Otro notable título asiático reciente, ganador del Leopardo de Oro en la edición 2018 del Festival de Locarno, se incorporó a la plataforma de la N roja durante las últimas semanas. Se trata de Una tierra imaginada (A Land Imagined), segundo largometraje de ficción del realizador nacido en Singapur Siew Hua Yeo, película que se resiste a una categorización facilista, tanto en términos de género como a la hora de definir sus intenciones centrales. Los primeros minutos de proyección indican que se trata de un relato de intriga y suspenso con aires de policial que, al mismo tiempo, encarna en denuncia social, describiendo las paupérrimas condiciones laborales de un grupo de trabajadores de China y Bangladesh – hacinados en minúsculos cuartos colectivos, sus pasaportes retenidos por los patrones– a la espera de su turno laboral, bajo el estricto control de una empresa dedicada a ganarle tierra al mar. El protagonista excluyente parece ser un detective de Singapur, solitario y con problemas de insomnio, que comienza a investigar la misteriosa desaparición de un obrero de origen chino.

“Hace treinta años todo esto era mar”. A poco de llegar al lugar, observando el sitio preciso donde el agua se roza con la arena, el policía pronuncia esa sentencia, que tendrá mucho que ver con uno de los temas centrales del film: la memoria. “¿Cómo recuerdas cómo era esto hace treinta años?”, le responde, en forma de pregunta, su colega en la fuerza. Los primeros veinte minutos de Una tierra imaginada acompañan la investigación hasta que el film, sin corte de montaje y en el mismo plano, cambia radicalmente el punto de vista y comienza a seguir de cerca al personaje del trabajador desaparecido.

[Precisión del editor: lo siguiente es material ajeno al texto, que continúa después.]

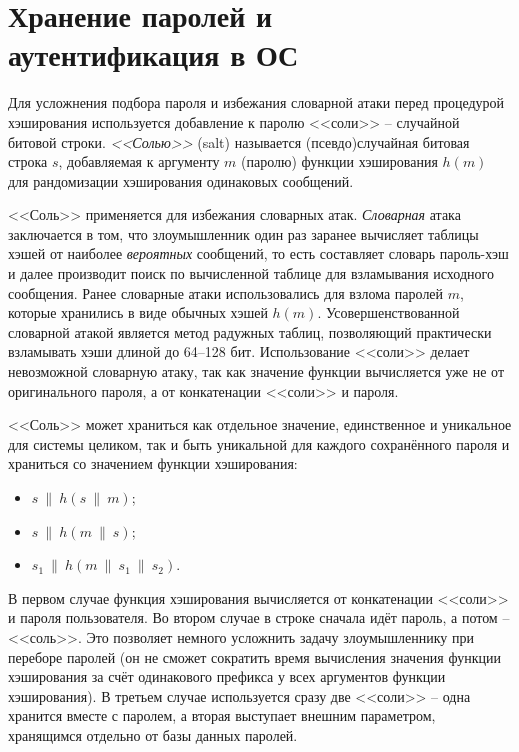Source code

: \section[Пароли и аутентификация в ОС]{Хранение паролей и \protect\\ аутентификация в ОС}

Для усложнения подбора пароля и избежания словарной атаки перед процедурой хэширования используется добавление к паролю <<соли>> -- случайной битовой строки. \emph{<<Солью>>} (salt) называется (псевдо)случайная битовая строка $s$, добавляемая к аргументу $m$ (паролю) функции хэширования $h(m)$ для рандомизации хэширования одинаковых сообщений.

<<Соль>> применяется для избежания словарных атак. \emph{Словарная} атака заключается в том, что злоумышленник один раз заранее вычисляет таблицы хэшей от наиболее \emph{вероятных} сообщений, то есть составляет словарь пароль-хэш и далее производит поиск по вычисленной таблице для взламывания исходного сообщения. Ранее словарные атаки использовались для взлома паролей $m$, которые хранились в виде обычных хэшей $h(m)$. Усовершенствованной словарной атакой является метод радужных таблиц, позволяющий практически взламывать хэши длиной до 64--128 бит. Использование <<соли>> делает невозможной словарную атаку, так как значение функции вычисляется уже не от оригинального пароля, а от конкатенации <<соли>> и пароля.

<<Соль>> может храниться как отдельное значение, единственное и уникальное для системы целиком, так и быть уникальной для каждого сохранённого пароля и храниться со значением функции хэширования:
\begin{itemize}
	\item $s ~\|~ h(s ~\|~ m)$;
	\item $s ~\|~ h(m ~\|~ s)$;
	\item $s_1 ~\|~ h(m ~\|~ s_1 ~\|~ s_2)$.
\end{itemize}

В первом случае функция хэширования вычисляется от конкатенации <<соли>> и пароля пользователя. Во втором случае в строке сначала идёт пароль, а потом -- <<соль>>. Это позволяет немного усложнить задачу злоумышленнику при переборе паролей (он не сможет сократить время вычисления значения функции хэширования за счёт одинакового префикса у всех аргументов функции хэширования). В третьем случае используется сразу две <<соли>> -- одна хранится вместе с паролем, а вторая выступает внешним параметром, хранящимся отдельно от базы данных паролей.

Es un momento de gran cine que se produce luego de otra extraña confesión, la primera de una serie de pistas que indican que el realizador ha comenzado a pisar terrenos engañosamente realistas: soñar con lugares del mundo en los que nunca se ha estado y que una visita posterior, años después, son confirmados hasta en sus más mínimos detalles. Esas “tierras imaginadas”, que le dan sentido al título, son también territorios humanos, la esencia de personas a las que no se conoce pero se siente cercanas.

A partir de ese momento, el personaje central pasa a ser el joven trabajador, otro insomne incurable cuyo accidente en un brazo lo pone indirectamente en contacto con un colega oriundo de Bangladesh –con el cual sólo puede comunicarse en un primitivo inglés– y con una joven empleada de un cibercafé que comienza a visitar todas las noches, como una posible cura al lento tránsito de las horas nocturnas.

De a poco, A Land Imagined va desdibujando los límites entre realidad y fantasía, entre las visiones de la vigilia y aquellas ligadas a los sueños, internándose en un laberinto narrativo fascinante y, en más de un sentido, inasible. Lo que termina triunfando no es tanto una idea sobre el estado del mundo –aunque eso también está presente, y no en escasa medida– sino la posibilidad de que la imaginación, la poesía y el trance del baile logren disolver, al menos un poco, al menos por un instante, los males que lo aquejan.